[Exercise requirements] The material below contains a line with "the TRACE package)" and a line with "recent message first)". Copy exactly those two lines and all lines between them.

[Records to process]

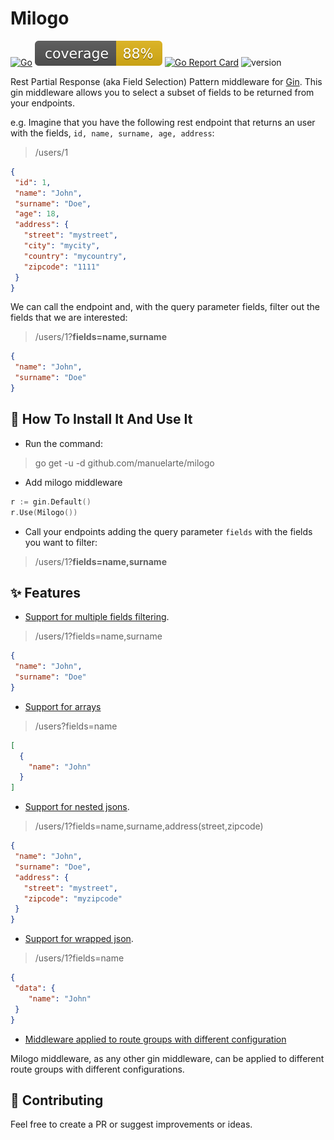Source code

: # Milogo

[![Go](https://github.com/manuelarte/milogo/actions/workflows/go.yml/badge.svg)](https://github.com/manuelarte/milogo/actions/workflows/go.yml)
![coverage](https://raw.githubusercontent.com/manuelarte/milogo/badges/.badges/main/coverage.svg)
[![Go Report Card](https://goreportcard.com/badge/github.com/manuelarte/milogo)](https://goreportcard.com/report/github.com/manuelarte/milogo)
![version](https://img.shields.io/github/v/release/manuelarte/milogo)

Rest Partial Response (aka Field Selection) Pattern middleware for [Gin](https://gin-gonic.com/).
This gin middleware allows you to select a subset of fields to be returned from your endpoints.

e.g. Imagine that you have the following rest endpoint that returns an user with the fields, `id, name, surname, age, address`:
> /users/1

```json
{
 "id": 1,
 "name": "John",
 "surname": "Doe",
 "age": 18,
 "address": {
   "street": "mystreet",
   "city": "mycity",
   "country": "mycountry",
   "zipcode": "1111"
 }
}
```

We can call the endpoint and, with the query parameter fields, filter out the fields that we are interested:
> /users/1?**fields=name,surname**

```json
{
 "name": "John",
 "surname": "Doe"
}
```

## 📝 How To Install It And Use It

- Run the command:

> go get -u -d github.com/manuelarte/milogo

- Add milogo middleware

```go
r := gin.Default()
r.Use(Milogo())
```

- Call your endpoints adding the query parameter `fields` with the fields you want to filter:

> /users/1?**fields=name,surname**

## ✨ Features

- [Support for multiple fields filtering](./examples/simple).

> /users/1?fields=name,surname

```json
{
 "name": "John",
 "surname": "Doe"
}
```

- [Support for arrays](./examples/simple-array)

> /users?fields=name

```json
[
  {
    "name": "John"
  }
]
```

- [Support for nested jsons](./examples/nested).

> /users/1?fields=name,surname,address(street,zipcode)

```json
{
 "name": "John",
 "surname": "Doe",
 "address": {
   "street": "mystreet",
   "zipcode": "myzipcode"
 }
}
```

- [Support for wrapped json](./examples/wrapped).

> /users/1?fields=name

```json
{
 "data": {
    "name": "John"
 }
}
```

- [Middleware applied to route groups with different configuration](./example/routeGroups)

Milogo middleware, as any other gin middleware, can be applied to different route groups with different configurations.

## 🤝 Contributing

Feel free to create a PR or suggest improvements or ideas.

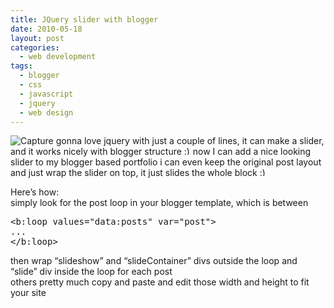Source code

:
 ```yaml
---
title: JQuery slider with blogger
date: 2010-05-18
layout: post
categories:
  - web development
tags:
  - blogger
  - css
  - javascript
  - jquery
  - web design
---
```

   <img alt="Capture" src="http://i0.wp.com/ycfreeman.com/wp-content/uploads/2010/05/Capture%5B6%5D.jpg?resize=400%2C290" style="float: none;margin-left: auto;margin-right: auto" data-recalc-dims="1" />  
gonna love jquery  
<http://sixrevisions.com/tutorials/javascript_tutorial/create-a-slick-and-accessible-slideshow-using-jquery/>  
with just a couple of lines, it can make a slider, and it works nicely with blogger structure  <img src="http://i1.wp.com/ycfreeman.com/wp-includes/images/smilies/simple-smile.png?w=660" alt=":)" class="wp-smiley" style="height: 1em; max-height: 1em;" data-recalc-dims="1" />now I can add a nice looking slider to my blogger based portfolio  
i can even keep the original post layout and just wrap the slider on top, it just slides the whole block <img src="http://i1.wp.com/ycfreeman.com/wp-includes/images/smilies/simple-smile.png?w=660" alt=":)" class="wp-smiley" style="height: 1em; max-height: 1em;" data-recalc-dims="1" />

Here&#8217;s how:  
simply look for the post loop in your blogger template, which is between

<pre>&lt;b:loop values="data:posts" var="post"&gt;<br />...<br />&lt;/b:loop&gt;<br /></pre>

then wrap &#8220;slideshow&#8221; and &#8220;slideContainer&#8221; divs outside the loop and &#8220;slide&#8221; div inside the loop for each post  
others pretty much copy and paste and edit those width and height to fit your site
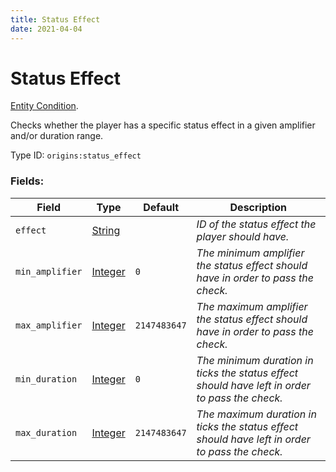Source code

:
 ```yaml
---
title: Status Effect
date: 2021-04-04
---
```

# Status Effect

[Entity Condition](../entity_conditions.md).

Checks whether the player has a specific status effect in a given amplifier and/or duration range.

Type ID: `origins:status_effect`

### Fields:

Field  | Type | Default | Description
-------|------|---------|-------------
`effect` | [String](../data_types/comparison.md) | | _ID of the status effect the player should have._
`min_amplifier` | [Integer](../data_types/integer.md) | `0` | _The minimum amplifier the status effect should have in order to pass the check._
`max_amplifier` | [Integer](../data_types/integer.md) | `2147483647` | _The maximum amplifier the status effect should have in order to pass the check._
`min_duration` | [Integer](../data_types/integer.md) | `0` | _The minimum duration in ticks the status effect should have left in order to pass the check._
`max_duration` | [Integer](../data_types/integer.md) | `2147483647` | _The maximum duration in ticks the status effect should have left in order to pass the check._
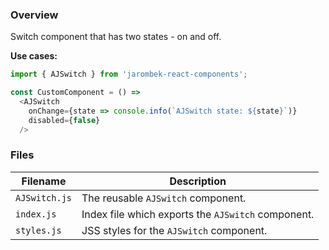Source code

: ### Overview

Switch component that has two states - on and off.

**Use cases:**

```javascript
import { AJSwitch } from 'jarombek-react-components';

const CustomComponent = () => 
  <AJSwitch
    onChange={state => console.info(`AJSwitch state: ${state}`)}
    disabled={false}
  />
```

### Files

| Filename                   | Description                                                                     |
|----------------------------|---------------------------------------------------------------------------------|
| `AJSwitch.js`              | The reusable `AJSwitch` component.                                              |
| `index.js`                 | Index file which exports the `AJSwitch` component.                              |
| `styles.js`                | JSS styles for the `AJSwitch` component.                                        |
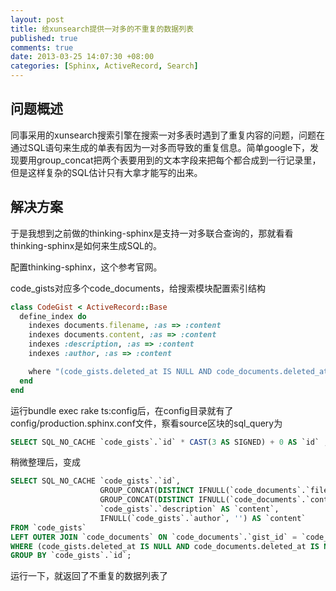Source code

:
 ```yaml
---
layout: post
title: 给xunsearch提供一对多的不重复的数据列表
published: true
comments: true
date: 2013-03-25 14:07:30 +08:00
categories: [Sphinx, ActiveRecord, Search]
---
```


问题概述
------------------------------------------------
同事采用的xunsearch搜索引擎在搜索一对多表时遇到了重复内容的问题，问题在通过SQL语句来生成的单表有因为一对多而导致的重复信息。简单google下，发现要用group_concat把两个表要用到的文本字段来把每个都合成到一行记录里，但是这样复杂的SQL估计只有大拿才能写的出来。

解决方案
------------------------------------------------
于是我想到之前做的thinking-sphinx是支持一对多联合查询的，那就看看thinking-sphinx是如何来生成SQL的。


配置thinking-sphinx，这个参考官网。

code_gists对应多个code_documents，给搜索模块配置索引结构  

```ruby
class CodeGist < ActiveRecord::Base
  define_index do
    indexes documents.filename, :as => :content
    indexes documents.content, :as => :content
    indexes :description, :as => :content
    indexes :author, :as => :content

    where "(code_gists.deleted_at IS NULL AND code_documents.deleted_at IS NULL)"
  end
end
```

运行bundle exec rake ts:config后，在config目录就有了config/production.sphinx.conf文件，察看source区块的sql_query为  

```sql
SELECT SQL_NO_CACHE `code_gists`.`id` * CAST(3 AS SIGNED) + 0 AS `id` , GROUP_CONCAT(DISTINCT IFNULL(`code_documents`.`filename`, '0') SEPARATOR ' ') AS `content`, GROUP_CONCAT(DISTINCT IFNULL(`code_documents`.`content`, '0') SEPARATOR ' ') AS `content`, `code_gists`.`description` AS `content`, `code_gists`.`id` AS `sphinx_internal_id`, 0 AS `sphinx_deleted`, 1875287073 AS `class_crc`, IFNULL(`code_gists`.`author`, '') AS `author` FROM `code_gists` LEFT OUTER JOIN `code_documents` ON `code_documents`.`gist_id` = `code_gists`.`id` WHERE (`code_gists`.`id` >= $start AND `code_gists`.`id` <= $end AND (code_gists.deleted_at IS NULL AND code_documents.deleted_at IS NULL)) GROUP BY `code_gists`.`id` ORDER BY NULL;
```

稍微整理后，变成   

```sql
SELECT SQL_NO_CACHE `code_gists`.`id`,
                    GROUP_CONCAT(DISTINCT IFNULL(`code_documents`.`filename`, '0') SEPARATOR ' ') AS `content`,
                    GROUP_CONCAT(DISTINCT IFNULL(`code_documents`.`content`, '0') SEPARATOR ' ') AS `content`,
                    `code_gists`.`description` AS `content`,
                    IFNULL(`code_gists`.`author`, '') AS `content`
FROM `code_gists`
LEFT OUTER JOIN `code_documents` ON `code_documents`.`gist_id` = `code_gists`.`id`
WHERE (code_gists.deleted_at IS NULL AND code_documents.deleted_at IS NULL)
GROUP BY `code_gists`.`id`;
```

运行一下，就返回了不重复的数据列表了
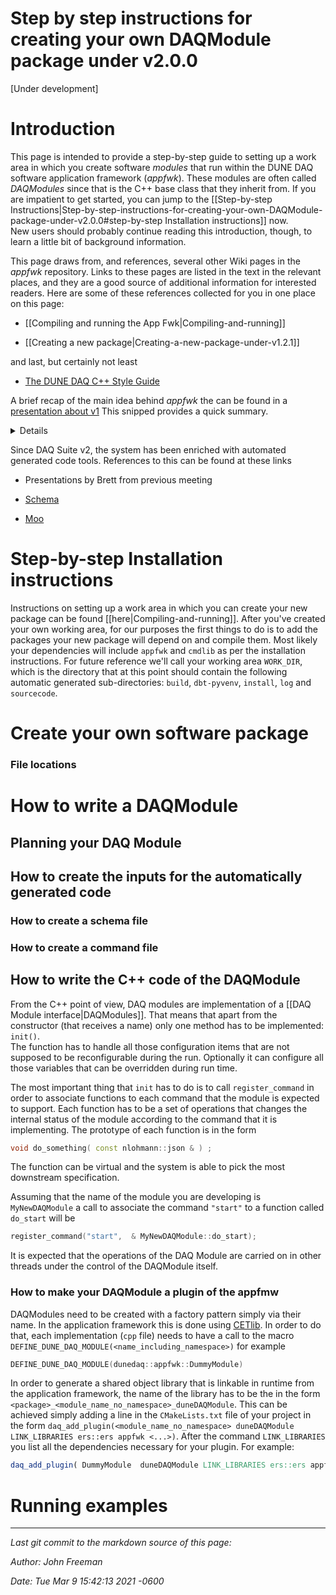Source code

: # Step by step instructions for creating your own DAQModule package under v2.0.0
[Under development]
# Introduction

This page is intended to provide a step-by-step guide to setting up a work area in which you create software *modules* that run within the DUNE DAQ software application framework (*appfwk*). These modules are often called _DAQModules_ since that is the C++ base class that they inherit from. If you are impatient to get started, you can jump to the [[Step-by-step Instructions|Step-by-step-instructions-for-creating-your-own-DAQModule-package-under-v2.0.0#step-by-step Installation instructions]] now.  
New users should probably continue reading this introduction, though, to learn a little bit of background information.

This page draws from, and references, several other Wiki pages in the *appfwk* repository.  Links to these pages are listed in the text in the relevant places, and they are a good source of additional information for interested readers.  Here are some of these references collected for you in one place on this page:

* [[Compiling and running the App Fwk|Compiling-and-running]]

* [[Creating a new package|Creating-a-new-package-under-v1.2.1]]

and last, but certainly not least

* [The DUNE DAQ C++ Style Guide](https://github.com/DUNE-DAQ/styleguide/blob/develop/dune-daq-cppguide.md)

A brief recap of the main idea behind *appfwk* the can be found in a [presentation about v1](https://indico.fnal.gov/event/43856/contributions/188824/attachments/129646/157355/Sneak_peek_into_the_application_framework.pdf)
This snipped provides a quick summary.
<details>
As a refresher:

* a *DAQProcess* contains one or more *DAQModules*

* when multiple *DAQModules* are present within a *DAQProcess*, they communicate with each other via *Queues* (the diagrams that are included [[later on this page|Step-by-step-instructions-for-creating-your-own-DAQModule-package-under-v1#information-about-the-daqmodules-in-the-listrev-example]] might help explain this)

* there are two classes that wrap *Queues* to provide the ability to push data onto the queue (*DAQSink*) or pull data from a queue (*DAQSource*). An individual *DAQModule* will only access one side of each *Queue*.  If the module pushes data onto the queue, it will use an instance of the *DAQSink* class (which wraps the desired *Queue*), and if the module pops data from the queue, it will use an instance of the *DAQSource* class.

* the *DAQModules* that run within a given process (and the *Queues* between them) are specified in a JSON *process configuration* file.  An example of one such file is given below.  The creation of the *DAQModules* and *Queues* is handled by the *appfwk*.

* at this point in time, we expect that most users will be developing *DAQModules* and simply using existing *Queues* from the *appfwk*.  

* at the moment, there aren't any centrally-provided libraries, tools, or recommendations for inter-process communication.  We expect to address this topic soon, but for now, developers can either focus on single-process examples, or use other software for inter-process communication.  The instructions on this page focus on single-process examples.

* please remember that there have been a number of compromises or simplifications in the functionality that is provided by *appfwk* v1.  We have made a good faith attempt to provide a good start on the internal interfaces and layout of *DAQProcesses*, but things will definitely change over time, and we will be gathering feedback from everyone on ways that things might be improved.  (Of course, we already have a fairly good list based on the experience of creating v1.)

</details>

Since DAQ Suite v2, the system has been enriched with automated generated code tools. References to this can be found at these links

* Presentations by Brett from previous meeting

* [Schema](https://brettviren.github.io/moo/dunedaq-appfwk-schema.html)

* [Moo](https://brettviren.github.io/moo/buildsys.html#intro)


# Step-by-step Installation instructions


Instructions on setting up a work area in which you can create your new package can be found [[here|Compiling-and-running]]. After you've created your own working area, for our purposes the first things to do is to add the packages your new package will depend on and compile them. Most likely your dependencies will include `appfwk` and `cmdlib` as per the installation instructions. 
For future reference we'll call your working area `WORK_DIR`, which is the directory that at this point should contain the following automatic generated sub-directories: `build`, `dbt-pyvenv`, `install`, `log` and `sourcecode`.


<!-- 
At this point, you could either check out the example DAQModule package, build it, and run the example application (recommended), or you could jump to [[creating your own package|Step-by-step-instructions-for-creating-your-own-DAQModule-package-under-v1.1.0#Create-your-own-software-package]].  
These instructions will walk you through doing both, but of course you can skip to the latter by scrolling to the dedicated section.

## Install the example package


Here are the steps for adding the *appfwk* Example package to your work area, building it, and running the example application... (For information on the *DAQModules* that are contained in the example application and how they interact, please see [[this section|Step-by-step-instructions-for-creating-your-own-DAQModule-package-under-v1.1.0#Information-about-the-DAQModules-in-the-listrev-example]] later on this page.)

* `cd` into your work area directory (`WORK_DIR`), if you aren't there already

* run the following command to clone the example package:
  * `git clone https://github.com/DUNE-DAQ/listrev.git`

* Make sure you're using v1.1.0
  * `cd listrev; git checkout v1.1.0; cd ..`

* [if not already done in the current shell] set up the build environment for your work area
  * `source ./setup_build_environment`

* Build the listrev in your work area by running
  * `./build_daq_software.sh --pkgname listrev`

In order to run the example package follow the instruction in the [[dedicated section|Step-by-step-instructions-for-creating-your-own-DAQModule-package-under-v1.1.0#Running the example package]].

-->

# Create your own software package 

<!--
Here are the commands to create your own software package that depends on appfwk:

* create a new directory underneath `WORK_DIR` (we'll call this `YOUR_PKG_DIR`)

* copy the `CMakeLists.txt` file from the example package into `YOUR_PKG_DIR` (you can fetch it from [here](https://github.com/DUNE-DAQ/listrev/blob/v1.1.0/CMakeLists.txt))
  * edit this CMakeLists.txt file to change all of the instances of the string "listrev" to your package name
  * (we'll do a couple more edits in a bit, but you can save and close this file now

* create a `src` directory underneath `YOUR_PKG_DIR`

* copy one of the *DAQModules* from the example package into the `src` directory
  * as an example, let's copy the RandomDataListGenerator *DAQModule* from the example package, along with the CommonIssues header file.  You can fetch these files from [here](https://github.com/DUNE-DAQ/listrev/blob/v1.1.0/src/RandomDataListGenerator.hpp), [here](https://github.com/DUNE-DAQ/listrev/blob/v1.1.0/src/RandomDataListGenerator.cpp), and [here](https://github.com/DUNE-DAQ/listrev/blob/v1.1.0/src/CommonIssues.hpp).
  * change all instances of "listrev" and "LISTREV" in these files to your package name

* edit `YOUR_PKG_DIR`/CMakeLists.txt to remove the ListReverser and ReversedListValidator add_library and target_link_libraries lines
  * you should also comment out the `daq_point_build_to( test )`, `file(COPY test/list_reversal_app.json DESTINATION test)` and `daq_install(...` lines

* `cd` to `WORK_DIR`

* [if not already done in the current shell] set up the build environment for your work area
  * `source ./setup_build_environment`

* rebuild your package in your work area by running
  * `./build_daq_software.sh --pkgname <your package name>`

* at this point, you'll have a decent start on your own *DAQModule* package.  Of course, you'll need to rename and modify the `RandomDataListGenerator` *DAQModule* to do whatever you want your first *DAQModule* to do.  And, when you get the point of running your *DAQProcess* that uses your *DAQModule*(s), you'll need to create a JSON *process configuration* file to use for that, but hopefully the *listrev* example package will help.

-->

### File locations

# How to write a DAQModule

## Planning your DAQ Module

## How to create the inputs for the automatically generated code

### How to create a schema file

### How to create a command file

## How to write the C++ code of the DAQModule
From the C++ point of view, DAQ modules are implementation of a [[DAQ Module interface|DAQModules]]. 
That means that apart from the constructor (that receives a name) only one method has to be implemented: `init()`.  
The function has to handle all those configuration items that are not supposed to be reconfigurable during the run. 
Optionally it can configure all those variables that can be overridden during run time.

The most important thing that `init` has to do is to call `register_command` in order to associate functions to each command that the module is expected to support. 
Each function has to be a set of operations that changes the internal status of the module according to the command that it is implementing. 
The prototype of each function is in the form 
```C++
void do_something( const nlohmann::json & ) ;
```
The function can be virtual and the system is able to pick the most downstream specification. 

Assuming that the name of the module you are developing is `MyNewDAQModule` a call to associate the command `"start"` to a function called `do_start` will be 
```C++
register_command("start",  & MyNewDAQModule::do_start);
```

It is expected that the operations of the DAQ Module are carried on in other threads under the control of the DAQModule itself. 

### How to make your DAQModule a plugin of the appfmw

DAQModules need to be created with a factory pattern simply via their name.
In the application framework this is done using [CETlib](https://github.com/DUNE-DAQ/appfwk/wiki/Third-Party-Software). 
In order to do that, each implementation (`cpp` file) needs to have a call to the macro `DEFINE_DUNE_DAQ_MODULE(<name_including_namespace>)` for example
```C++
DEFINE_DUNE_DAQ_MODULE(dunedaq::appfwk::DummyModule)
```
In order to generate a shared object library that is linkable in runtime from the application framework, the name of the library has to be the in the form `<package>_<module_name_no_namespace>_duneDAQModule`.
This can be achieved simply adding a line in the `CMakeLists.txt` file of your project in the form `daq_add_plugin(<module_name_no_namespace> duneDAQModule LINK_LIBRARIES ers::ers appfwk <...>)`. 
After the command `LINK_LIBRARIES` you list all the dependencies necessary for your plugin.
For example:
```CMake
daq_add_plugin( DummyModule  duneDAQModule LINK_LIBRARIES ers::ers appfwk )  
```


# Running examples

<!--
## Running the example package
Assuming you installed your software as described in the previous sections, these are the instructions to run the code:

* set up the runtime environment setup script by running this command:
  * `source ./setup_runtime_environment`
  * please note that this needs to be done from `WORK_DIR`

* run the example application using the following command:
  * `daq_application -c QueryResponseCommandFacility -j build/listrev/test/list_reversal_app.json`

* once the program is running, and you see the "Enter a command" prompt, you can type in commands like the following:
  * `configure`
    * This command pretends to set the values of configurable parameters like the number of integers in each randomly generated list
  * `start` 
    * This command is passed to the three *DAQModules* in a well-specified order (specified in the JSON *process configuration* file).  First, the *validator* is started, then the *reverser*, then the *generator*.  Once the *generator* is started, it begins creating lists of integers and passing them to the other two *DAQModules*.
    * On the console, you will see ERS LOG messages from each of the *DAQModules* saying that they started (so you can confirm that the start order is correct), and then you will see ERS DEBUG messages that tell you what each of the *DAQModules* is doing as they process the lists of integers.
  * `stop`
    * This command stops the three *DAQModules*, in the reverse order that they were started (like the start order, the stop order is specified in the JSON *process config* file).  
    * You will need to type this command into the console a little blindly, since the ERS DEBUG messages will be printing to the console as the program runs.
    * After each of the three *DAQModules* has finished, they print an ERS INFO message to the console with a summary of what they accomplished.
  * `unconfigure`
    * This command pretends to tear-down whatever configuration was established in the configure step.
  * `quit`
    * This command exits the program.

### Information about the *DAQModules* in the *listrev* example

The idea behind the *listrev* example is to have one *DAQModule* that generates a list of random integers, another *DAQModule* that reverses a copy of the list, and a third *DAQModule* that compares copies of the original and reversed lists to validate that they are equivalent, modulo the reversal.

This is shown in the following diagrams.  The first one provides a little description of what each of the *DAQModules* is doing, and the second one shows the class names of the *DAQModules* and the configured names of the *DAQModules* and the *Queues*, as they are identified in the JSON *process configuration* file.

<img src="https://user-images.githubusercontent.com/36311946/85792278-d763ad80-b6f8-11ea-9668-8ab540da977b.jpg" width="500" />
<img src="https://user-images.githubusercontent.com/36311946/85792290-daf73480-b6f8-11ea-82a8-cdf712276249.jpg" width="500" />

A copy of the *listrev* JSON *process configuration* file is shown below (the official copy of this file in the repo is [here](https://github.com/DUNE-DAQ/listrev/blob/v1.1.0/test/list_reversal_app.json)).  As you can see, the *Queues* are specified first, then the *DAQModules*, and the *DAQModules* include the configuration of which *Queues* they make use of.

* The `capacity` and `kind` parameters within the queue declarations are required.  The names of the queues (e.g. `primaryDataQueue`) are your choice.

* The `user_module_type` parameter in the module declarations is required.  The names of the parameters that specify the queues to the modules are up to you.  As you can see in this example, different parameter names are used to specify the queues to the three different modules.  (Of course, what the *DAQModule* code does with the queue names is standardized.  An example of that is shown in [this snippet of listrev code](https://github.com/DUNE-DAQ/listrev/blob/v1.1.0/src/ReversedListValidator.cpp#L48).)
```
{
  "queues": {
    "primaryDataQueue": {
      "capacity": 10,
      "kind": "FollySPSCQueue"
    },
    "reversedDataQueue": {
      "capacity": 10,
      "kind": "FollySPSCQueue"
    },
    "dataCopyQueue": {
      "capacity": 10,
      "kind": "FollySPSCQueue"
    }
  },
  "modules": {
    "generator": {
      "user_module_type": "RandomDataListGenerator",
      "outputs": [ "primaryDataQueue", "dataCopyQueue" ]
    },
    "reverser": {
      "user_module_type": "ListReverser",
      "input": "primaryDataQueue",
      "output": "reversedDataQueue"
    },
    "validator": {
      "user_module_type": "ReversedListValidator",
      "reversed_data_input": "reversedDataQueue",
      "original_data_input": "dataCopyQueue"
    }
  },
  "commands": {
    "start": [ "validator", "reverser", "generator" ],
    "stop": [ "generator", "reverser", "validator" ]
  }
}
```

As mentioned earlier on this page, when you run the *listrev* example, you will see ERS messages printed out in the console.  ERS is the Error Reporting Service from the ATLAS experiment. Within the DUNE DAQ, we have our own fork of that package, and you will see a clone of the DUNE DAQ ERS repo when you look at the directories underneath `WORK_DIR`. For further information on ERS, you can see [this journal article (PDF)](https://iopscience.iop.org/article/10.1088/1742-6596/608/1/012004/pdf).

In addition to ERS messages, there are TRACE messages in the *listrev* example code.  The current model for using ERS and TRACE is described in [a section of the Style Guide](https://github.com/DUNE-DAQ/styleguide/blob/develop/dune-daq-cppguide.md#69--printing-messages-dune-version-no-google-equivalent), and the example code follows those guidelines.  For example, the example *DAQModule*s usee ERS Issues for warnings, errors, and fatal errors, and TRACE messages for messages that developers would use for debugging or verifying the behavior of the code.  The periodic progress reports are implemented as ERS DEBUG messages, although admittedly, they could just as easily been implemented as TRACE messages.  The choice there was simply a practical one - that ERS messages are displayed on the console by default, whereas TRACE messages typically go to a memory area by default so that they use very little system resources. (TRACE messages can trivially be directed to the console, but that would have been just one more step in the instructions above.)

Users who are interested in seeing the TRACE messages from the *listrev* example code, or their own *DAQModules* when the time comes, can use the following steps:

* before running the program, set the TRACE_FILE environmental variable to point to a file underneath your `WORK_DIR`
  * `export TRACE_FILE=<WORK_DIR>/log/${USER}_dunedaq.trace`

* run the program

* look at the TRACE levels that are enabled for each TRACE_NAME (TRACE_NAMEs are used to help identify which source file the messages were sent from)
  * `tlvls`

* enable the TRACE levels that you would like to see appear in the TRACE memory buffer with commands like the following:
  * `tonM -n RandomDataListGenerator 10`
  * `tonM -n RandomDataListGenerator 15`

* view the messages in the TRACE memory buffer.  I appreciate seeing the timestamps in human-readable form, so I typically pipe the output of `tshow` to `tdelta` as shown here (both are provided by the TRACE package)
  * `tshow | tdelta -ct 1 | more`
  * Note that the messages from the TRACE buffer are displayed in reverse time order (most recent message first)

This short introduction to TRACE only describes a small fraction of its capabilities, and interested users are encouraged to read the Quick Start guide, the User's Guide, and other documentation provided [here](https://cdcvs.fnal.gov/redmine/projects/trace/wiki).



## Running the Fanout example in the appfwk repo

In a fresh shell, here are the steps that you would use to run the Fanout example in the appfwk repo **after** you have run `quick-start.sh` and built the software using `build_daq_software.sh`:

* `cd` to your `WORK_DIR`

* run the following commands to set up the build and runtime environments:
  * `source ./setup_build_environment`
  * `source ./setup_runtime_environment`

* run the following command to start the example:
  * `build/appfwk/apps/daq_application -c QueryResponseCommandFacility -j appfwk/test/producer_consumer_dynamic_test.json`

* enter commands like the following:
  * `configure`
  * `start`
  * `stop`
  * `quit`
-->
-----

_Last git commit to the markdown source of this page:_


_Author: John Freeman_

_Date: Tue Mar 9 15:42:13 2021 -0600_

[Problem solution]
* view the messages in the TRACE memory buffer.  I appreciate seeing the timestamps in human-readable form, so I typically pipe the output of `tshow` to `tdelta` as shown here (both are provided by the TRACE package)
  * `tshow | tdelta -ct 1 | more`
  * Note that the messages from the TRACE buffer are displayed in reverse time order (most recent message first)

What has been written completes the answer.